Collected data:
....................

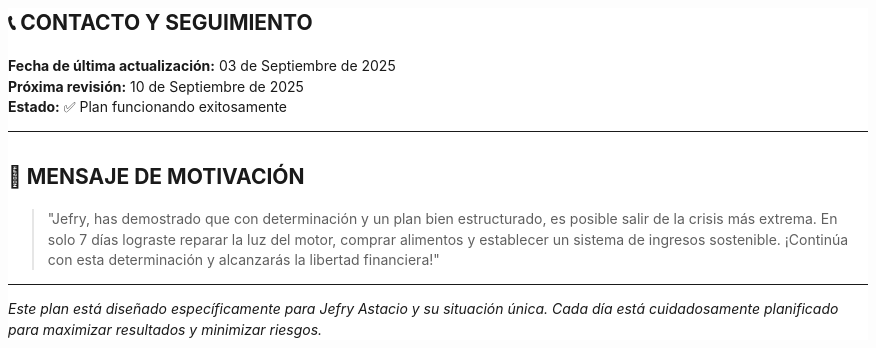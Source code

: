 
## 📞 CONTACTO Y SEGUIMIENTO

**Fecha de última actualización:** 03 de Septiembre de 2025  
**Próxima revisión:** 10 de Septiembre de 2025  
**Estado:** ✅ Plan funcionando exitosamente

---

## 🎉 MENSAJE DE MOTIVACIÓN

> "Jefry, has demostrado que con determinación y un plan bien estructurado, es posible salir de la crisis más extrema. En solo 7 días lograste reparar la luz del motor, comprar alimentos y establecer un sistema de ingresos sostenible. ¡Continúa con esta determinación y alcanzarás la libertad financiera!"

---

*Este plan está diseñado específicamente para Jefry Astacio y su situación única. Cada día está cuidadosamente planificado para maximizar resultados y minimizar riesgos.*
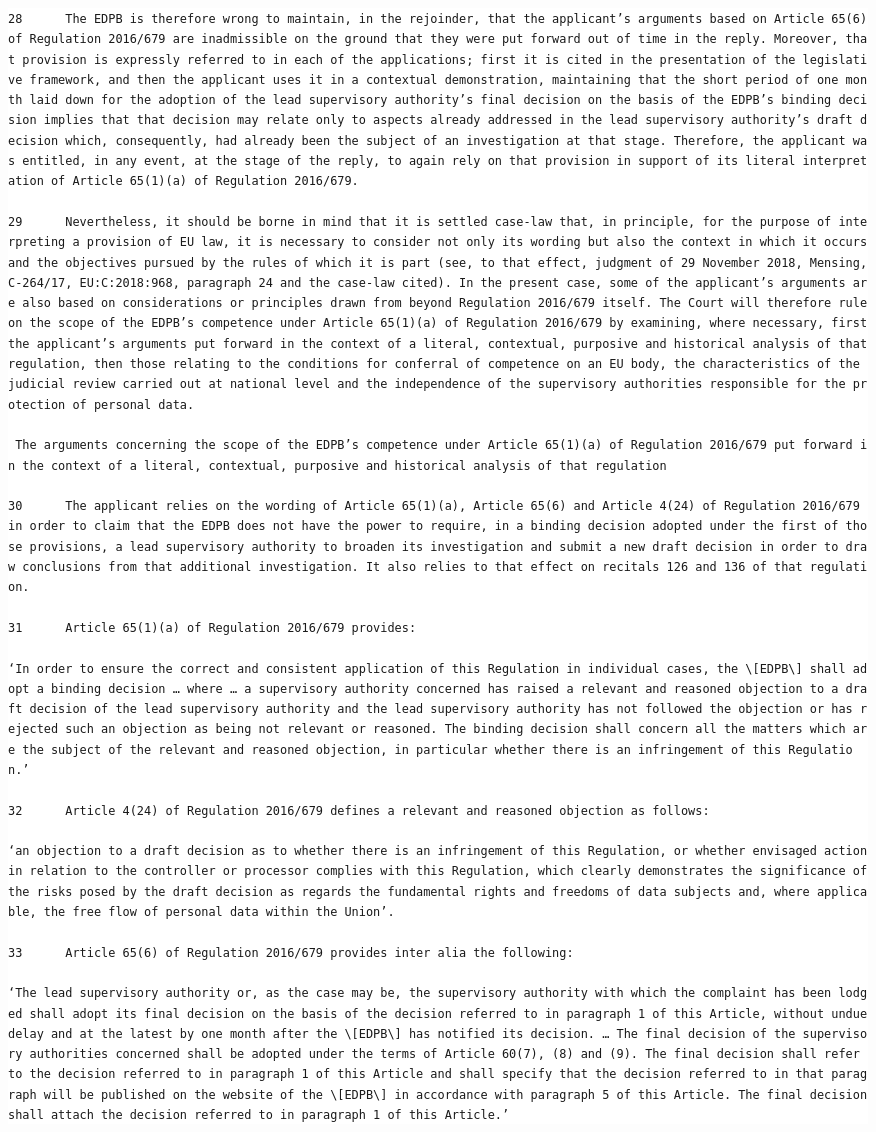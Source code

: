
 ```
28      The EDPB is therefore wrong to maintain, in the rejoinder, that the applicant’s arguments based on Article 65(6) of Regulation 2016/679 are inadmissible on the ground that they were put forward out of time in the reply. Moreover, that provision is expressly referred to in each of the applications; first it is cited in the presentation of the legislative framework, and then the applicant uses it in a contextual demonstration, maintaining that the short period of one month laid down for the adoption of the lead supervisory authority’s final decision on the basis of the EDPB’s binding decision implies that that decision may relate only to aspects already addressed in the lead supervisory authority’s draft decision which, consequently, had already been the subject of an investigation at that stage. Therefore, the applicant was entitled, in any event, at the stage of the reply, to again rely on that provision in support of its literal interpretation of Article 65(1)(a) of Regulation 2016/679.

29      Nevertheless, it should be borne in mind that it is settled case-law that, in principle, for the purpose of interpreting a provision of EU law, it is necessary to consider not only its wording but also the context in which it occurs and the objectives pursued by the rules of which it is part (see, to that effect, judgment of 29 November 2018, Mensing, C‑264/17, EU:C:2018:968, paragraph 24 and the case-law cited). In the present case, some of the applicant’s arguments are also based on considerations or principles drawn from beyond Regulation 2016/679 itself. The Court will therefore rule on the scope of the EDPB’s competence under Article 65(1)(a) of Regulation 2016/679 by examining, where necessary, first the applicant’s arguments put forward in the context of a literal, contextual, purposive and historical analysis of that regulation, then those relating to the conditions for conferral of competence on an EU body, the characteristics of the judicial review carried out at national level and the independence of the supervisory authorities responsible for the protection of personal data.

 The arguments concerning the scope of the EDPB’s competence under Article 65(1)(a) of Regulation 2016/679 put forward in the context of a literal, contextual, purposive and historical analysis of that regulation

30      The applicant relies on the wording of Article 65(1)(a), Article 65(6) and Article 4(24) of Regulation 2016/679 in order to claim that the EDPB does not have the power to require, in a binding decision adopted under the first of those provisions, a lead supervisory authority to broaden its investigation and submit a new draft decision in order to draw conclusions from that additional investigation. It also relies to that effect on recitals 126 and 136 of that regulation.

31      Article 65(1)(a) of Regulation 2016/679 provides:

‘In order to ensure the correct and consistent application of this Regulation in individual cases, the \[EDPB\] shall adopt a binding decision … where … a supervisory authority concerned has raised a relevant and reasoned objection to a draft decision of the lead supervisory authority and the lead supervisory authority has not followed the objection or has rejected such an objection as being not relevant or reasoned. The binding decision shall concern all the matters which are the subject of the relevant and reasoned objection, in particular whether there is an infringement of this Regulation.’

32      Article 4(24) of Regulation 2016/679 defines a relevant and reasoned objection as follows:

‘an objection to a draft decision as to whether there is an infringement of this Regulation, or whether envisaged action in relation to the controller or processor complies with this Regulation, which clearly demonstrates the significance of the risks posed by the draft decision as regards the fundamental rights and freedoms of data subjects and, where applicable, the free flow of personal data within the Union’.

33      Article 65(6) of Regulation 2016/679 provides inter alia the following:

‘The lead supervisory authority or, as the case may be, the supervisory authority with which the complaint has been lodged shall adopt its final decision on the basis of the decision referred to in paragraph 1 of this Article, without undue delay and at the latest by one month after the \[EDPB\] has notified its decision. … The final decision of the supervisory authorities concerned shall be adopted under the terms of Article 60(7), (8) and (9). The final decision shall refer to the decision referred to in paragraph 1 of this Article and shall specify that the decision referred to in that paragraph will be published on the website of the \[EDPB\] in accordance with paragraph 5 of this Article. The final decision shall attach the decision referred to in paragraph 1 of this Article.’
```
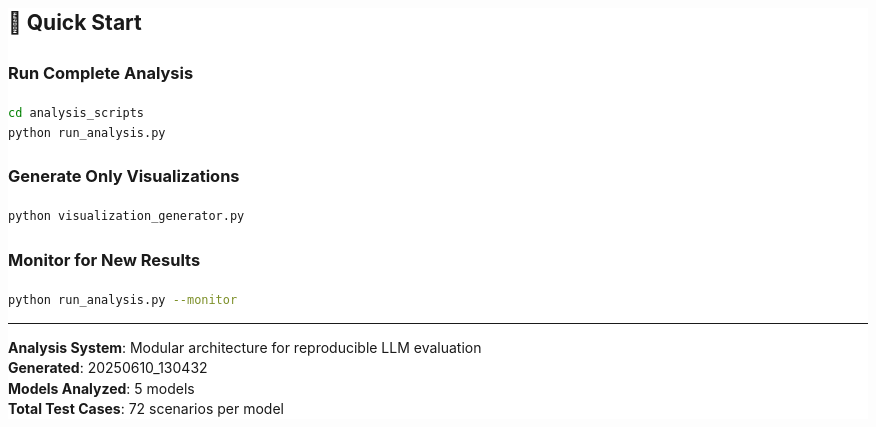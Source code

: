 ## 🚀 Quick Start

### Run Complete Analysis
```bash
cd analysis_scripts
python run_analysis.py
```

### Generate Only Visualizations  
```bash
python visualization_generator.py
```

### Monitor for New Results
```bash
python run_analysis.py --monitor
```

---

**Analysis System**: Modular architecture for reproducible LLM evaluation  
**Generated**: 20250610_130432  
**Models Analyzed**: 5 models  
**Total Test Cases**: 72 scenarios per model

....................

**Activity**
The images are to be left out; every line above should be set down exactly.

**Solution below**
Source code

: 
## 📞 CONTACTO Y SEGUIMIENTO

**Fecha de última actualización:** 03 de Septiembre de 2025  
**Próxima revisión:** 10 de Septiembre de 2025  
**Estado:** ✅ Plan funcionando exitosamente

---

## 🎉 MENSAJE DE MOTIVACIÓN

> "Jefry, has demostrado que con determinación y un plan bien estructurado, es posible salir de la crisis más extrema. En solo 7 días lograste reparar la luz del motor, comprar alimentos y establecer un sistema de ingresos sostenible. ¡Continúa con esta determinación y alcanzarás la libertad financiera!"

---

*Este plan está diseñado específicamente para Jefry Astacio y su situación única. Cada día está cuidadosamente planificado para maximizar resultados y minimizar riesgos.*
Source code

:
 ```
28      The EDPB is therefore wrong to maintain, in the rejoinder, that the applicant’s arguments based on Article 65(6) of Regulation 2016/679 are inadmissible on the ground that they were put forward out of time in the reply. Moreover, that provision is expressly referred to in each of the applications; first it is cited in the presentation of the legislative framework, and then the applicant uses it in a contextual demonstration, maintaining that the short period of one month laid down for the adoption of the lead supervisory authority’s final decision on the basis of the EDPB’s binding decision implies that that decision may relate only to aspects already addressed in the lead supervisory authority’s draft decision which, consequently, had already been the subject of an investigation at that stage. Therefore, the applicant was entitled, in any event, at the stage of the reply, to again rely on that provision in support of its literal interpretation of Article 65(1)(a) of Regulation 2016/679.

29      Nevertheless, it should be borne in mind that it is settled case-law that, in principle, for the purpose of interpreting a provision of EU law, it is necessary to consider not only its wording but also the context in which it occurs and the objectives pursued by the rules of which it is part (see, to that effect, judgment of 29 November 2018, Mensing, C‑264/17, EU:C:2018:968, paragraph 24 and the case-law cited). In the present case, some of the applicant’s arguments are also based on considerations or principles drawn from beyond Regulation 2016/679 itself. The Court will therefore rule on the scope of the EDPB’s competence under Article 65(1)(a) of Regulation 2016/679 by examining, where necessary, first the applicant’s arguments put forward in the context of a literal, contextual, purposive and historical analysis of that regulation, then those relating to the conditions for conferral of competence on an EU body, the characteristics of the judicial review carried out at national level and the independence of the supervisory authorities responsible for the protection of personal data.

 The arguments concerning the scope of the EDPB’s competence under Article 65(1)(a) of Regulation 2016/679 put forward in the context of a literal, contextual, purposive and historical analysis of that regulation

30      The applicant relies on the wording of Article 65(1)(a), Article 65(6) and Article 4(24) of Regulation 2016/679 in order to claim that the EDPB does not have the power to require, in a binding decision adopted under the first of those provisions, a lead supervisory authority to broaden its investigation and submit a new draft decision in order to draw conclusions from that additional investigation. It also relies to that effect on recitals 126 and 136 of that regulation.

31      Article 65(1)(a) of Regulation 2016/679 provides:

‘In order to ensure the correct and consistent application of this Regulation in individual cases, the \[EDPB\] shall adopt a binding decision … where … a supervisory authority concerned has raised a relevant and reasoned objection to a draft decision of the lead supervisory authority and the lead supervisory authority has not followed the objection or has rejected such an objection as being not relevant or reasoned. The binding decision shall concern all the matters which are the subject of the relevant and reasoned objection, in particular whether there is an infringement of this Regulation.’

32      Article 4(24) of Regulation 2016/679 defines a relevant and reasoned objection as follows:

‘an objection to a draft decision as to whether there is an infringement of this Regulation, or whether envisaged action in relation to the controller or processor complies with this Regulation, which clearly demonstrates the significance of the risks posed by the draft decision as regards the fundamental rights and freedoms of data subjects and, where applicable, the free flow of personal data within the Union’.

33      Article 65(6) of Regulation 2016/679 provides inter alia the following:

‘The lead supervisory authority or, as the case may be, the supervisory authority with which the complaint has been lodged shall adopt its final decision on the basis of the decision referred to in paragraph 1 of this Article, without undue delay and at the latest by one month after the \[EDPB\] has notified its decision. … The final decision of the supervisory authorities concerned shall be adopted under the terms of Article 60(7), (8) and (9). The final decision shall refer to the decision referred to in paragraph 1 of this Article and shall specify that the decision referred to in that paragraph will be published on the website of the \[EDPB\] in accordance with paragraph 5 of this Article. The final decision shall attach the decision referred to in paragraph 1 of this Article.’
```
Source code

: ## 🚀 Quick Start

### Run Complete Analysis
```bash
cd analysis_scripts
python run_analysis.py
```

### Generate Only Visualizations  
```bash
python visualization_generator.py
```

### Monitor for New Results
```bash
python run_analysis.py --monitor
```

---

**Analysis System**: Modular architecture for reproducible LLM evaluation  
**Generated**: 20250610_130432  
**Models Analyzed**: 5 models  
**Total Test Cases**: 72 scenarios per model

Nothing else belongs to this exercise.